Le fait que Delville fonde son identité artistique sur sa production monumentale se confirme par la place prédominante qu’il lui accorde dans ses notes autobiographiques (16). Ce sont principalement les œuvres à finalité décorative qui constituent les étapes successives de sa carrière. Il narre leur destinée avec un sens certain de l’anecdote. Le placement des tableaux dans des lieux de prestige et l’attention qui leur est portée par le monde officiel (visites royales, admiration de Puvis de Chavannes) sont autant de victoires que viennent contrebalancer les promesses non tenues et autres catastrophes extérieures (guerre, négligence des conservateurs) ayant condamné ces œuvres à une absence de visibilité voire à la disparition. Son exposition rétrospective, organisée au Cercle artistique et littéraire en 1924 (17), accordera elle aussi une place importante au monumental : cartons et esquisses de compositions alors disparues tels que Le Cycle passionnel ou les décorations du palais de justice sont aux cimaises.
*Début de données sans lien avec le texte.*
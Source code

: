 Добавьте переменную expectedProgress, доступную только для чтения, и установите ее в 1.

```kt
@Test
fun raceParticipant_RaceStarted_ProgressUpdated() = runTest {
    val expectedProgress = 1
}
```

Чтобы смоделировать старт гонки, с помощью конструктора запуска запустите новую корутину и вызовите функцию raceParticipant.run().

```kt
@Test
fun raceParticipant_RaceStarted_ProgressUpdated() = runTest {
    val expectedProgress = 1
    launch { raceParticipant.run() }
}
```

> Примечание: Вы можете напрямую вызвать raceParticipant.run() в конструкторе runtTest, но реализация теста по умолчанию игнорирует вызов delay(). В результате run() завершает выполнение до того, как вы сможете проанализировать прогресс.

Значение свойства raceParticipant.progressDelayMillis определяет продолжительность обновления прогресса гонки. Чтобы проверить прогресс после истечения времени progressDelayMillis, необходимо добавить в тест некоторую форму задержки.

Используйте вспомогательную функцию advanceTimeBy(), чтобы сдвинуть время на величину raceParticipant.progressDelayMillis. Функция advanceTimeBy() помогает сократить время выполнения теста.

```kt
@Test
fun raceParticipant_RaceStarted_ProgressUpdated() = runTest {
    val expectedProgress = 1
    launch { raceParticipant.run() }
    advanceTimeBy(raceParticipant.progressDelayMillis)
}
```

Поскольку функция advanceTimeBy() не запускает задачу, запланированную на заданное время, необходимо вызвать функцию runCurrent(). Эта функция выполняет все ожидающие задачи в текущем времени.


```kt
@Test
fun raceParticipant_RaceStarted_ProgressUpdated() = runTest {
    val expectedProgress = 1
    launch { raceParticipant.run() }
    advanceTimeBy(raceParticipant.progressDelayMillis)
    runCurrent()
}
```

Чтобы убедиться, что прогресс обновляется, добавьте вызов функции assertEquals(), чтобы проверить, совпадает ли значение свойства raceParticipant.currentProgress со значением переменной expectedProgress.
Soulignons ici que l’engouement et les écrits de Delville prennent corps dans une période de valorisation de l’art monumental en Belgique (18). En 1888, l’État avait organisé une exposition internationale réunissant cartons et photographies de grandes réalisations, dans le but d’inciter les jeunes artistes à s’orienter vers une peinture décorative à portée exemplaire. Delville mais aussi Albert Ciamberlani, Xavier Mellery, Constand Montald, Emile Vloors et Emile Fabry y verront une possibilité de consécration officielle en mettant l’esthétique symboliste au service d’une mission moralisatrice. Delville est donc conforté dans ses convictions par le développement effectif d’une peinture idéaliste monumentale caractérisée par un nombre non négligeable de commandes officielles (19).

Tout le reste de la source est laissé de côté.